--- Material for this exercise Enclosed Below ---

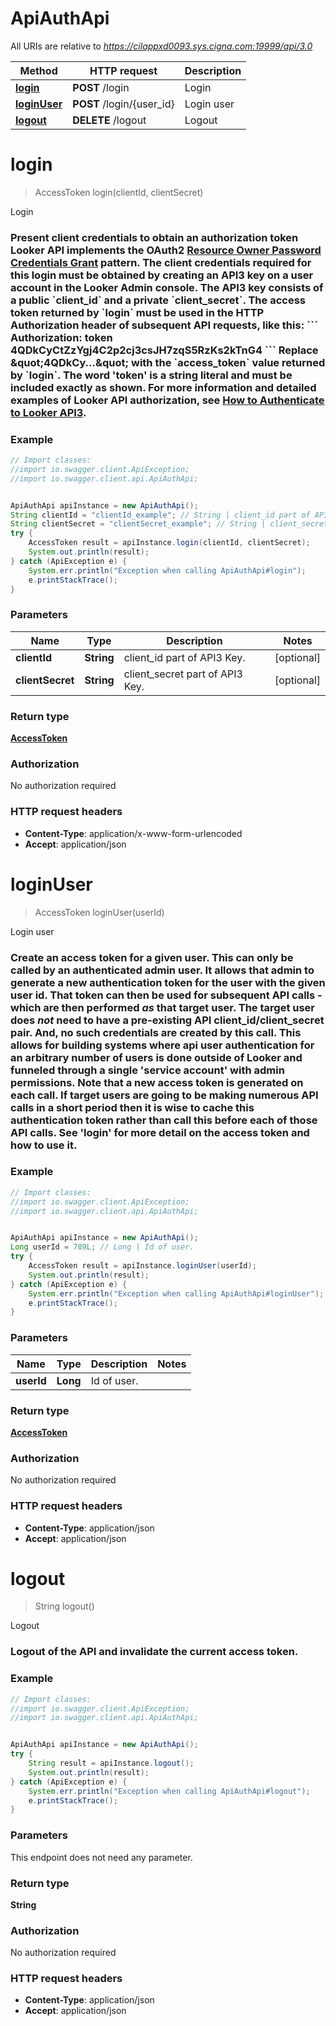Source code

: # ApiAuthApi

All URIs are relative to *https://cilappxd0093.sys.cigna.com:19999/api/3.0*

Method | HTTP request | Description
------------- | ------------- | -------------
[**login**](ApiAuthApi.md#login) | **POST** /login | Login
[**loginUser**](ApiAuthApi.md#loginUser) | **POST** /login/{user_id} | Login user
[**logout**](ApiAuthApi.md#logout) | **DELETE** /logout | Logout


<a name="login"></a>
# **login**
> AccessToken login(clientId, clientSecret)

Login

### Present client credentials to obtain an authorization token  Looker API implements the OAuth2 [Resource Owner Password Credentials Grant](https://looker.com/docs/r/api/outh2_resource_owner_pc) pattern. The client credentials required for this login must be obtained by creating an API3 key on a user account in the Looker Admin console. The API3 key consists of a public &#x60;client_id&#x60; and a private &#x60;client_secret&#x60;.  The access token returned by &#x60;login&#x60; must be used in the HTTP Authorization header of subsequent API requests, like this: &#x60;&#x60;&#x60; Authorization: token 4QDkCyCtZzYgj4C2p2cj3csJH7zqS5RzKs2kTnG4 &#x60;&#x60;&#x60; Replace \&quot;4QDkCy...\&quot; with the &#x60;access_token&#x60; value returned by &#x60;login&#x60;. The word &#39;token&#39; is a string literal and must be included exactly as shown.  For more information and detailed examples of Looker API authorization, see [How to Authenticate to Looker API3](https://github.com/looker/looker-sdk-ruby/blob/master/authentication.md). 

### Example
```java
// Import classes:
//import io.swagger.client.ApiException;
//import io.swagger.client.api.ApiAuthApi;


ApiAuthApi apiInstance = new ApiAuthApi();
String clientId = "clientId_example"; // String | client_id part of API3 Key.
String clientSecret = "clientSecret_example"; // String | client_secret part of API3 Key.
try {
    AccessToken result = apiInstance.login(clientId, clientSecret);
    System.out.println(result);
} catch (ApiException e) {
    System.err.println("Exception when calling ApiAuthApi#login");
    e.printStackTrace();
}
```

### Parameters

Name | Type | Description  | Notes
------------- | ------------- | ------------- | -------------
 **clientId** | **String**| client_id part of API3 Key. | [optional]
 **clientSecret** | **String**| client_secret part of API3 Key. | [optional]

### Return type

[**AccessToken**](AccessToken.md)

### Authorization

No authorization required

### HTTP request headers

 - **Content-Type**: application/x-www-form-urlencoded
 - **Accept**: application/json

<a name="loginUser"></a>
# **loginUser**
> AccessToken loginUser(userId)

Login user

### Create an access token for a given user.  This can only be called by an authenticated admin user. It allows that admin to generate a new authentication token for the user with the given user id. That token can then be used for subsequent API calls - which are then performed *as* that target user.  The target user does *not* need to have a pre-existing API client_id/client_secret pair. And, no such credentials are created by this call.  This allows for building systems where api user authentication for an arbitrary number of users is done outside of Looker and funneled through a single &#39;service account&#39; with admin permissions. Note that a new access token is generated on each call. If target users are going to be making numerous API calls in a short period then it is wise to cache this authentication token rather than call this before each of those API calls.  See &#39;login&#39; for more detail on the access token and how to use it. 

### Example
```java
// Import classes:
//import io.swagger.client.ApiException;
//import io.swagger.client.api.ApiAuthApi;


ApiAuthApi apiInstance = new ApiAuthApi();
Long userId = 789L; // Long | Id of user.
try {
    AccessToken result = apiInstance.loginUser(userId);
    System.out.println(result);
} catch (ApiException e) {
    System.err.println("Exception when calling ApiAuthApi#loginUser");
    e.printStackTrace();
}
```

### Parameters

Name | Type | Description  | Notes
------------- | ------------- | ------------- | -------------
 **userId** | **Long**| Id of user. |

### Return type

[**AccessToken**](AccessToken.md)

### Authorization

No authorization required

### HTTP request headers

 - **Content-Type**: application/json
 - **Accept**: application/json

<a name="logout"></a>
# **logout**
> String logout()

Logout

### Logout of the API and invalidate the current access token. 

### Example
```java
// Import classes:
//import io.swagger.client.ApiException;
//import io.swagger.client.api.ApiAuthApi;


ApiAuthApi apiInstance = new ApiAuthApi();
try {
    String result = apiInstance.logout();
    System.out.println(result);
} catch (ApiException e) {
    System.err.println("Exception when calling ApiAuthApi#logout");
    e.printStackTrace();
}
```

### Parameters
This endpoint does not need any parameter.

### Return type

**String**

### Authorization

No authorization required

### HTTP request headers

 - **Content-Type**: application/json
 - **Accept**: application/json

--- End of Enclosed Material for this exercise ---

Description of the task -
Within the data above, filter for lines containing the word "when" and copy each one.

Result below -
    System.err.println("Exception when calling ApiAuthApi#login");
    System.err.println("Exception when calling ApiAuthApi#loginUser");
    System.err.println("Exception when calling ApiAuthApi#logout");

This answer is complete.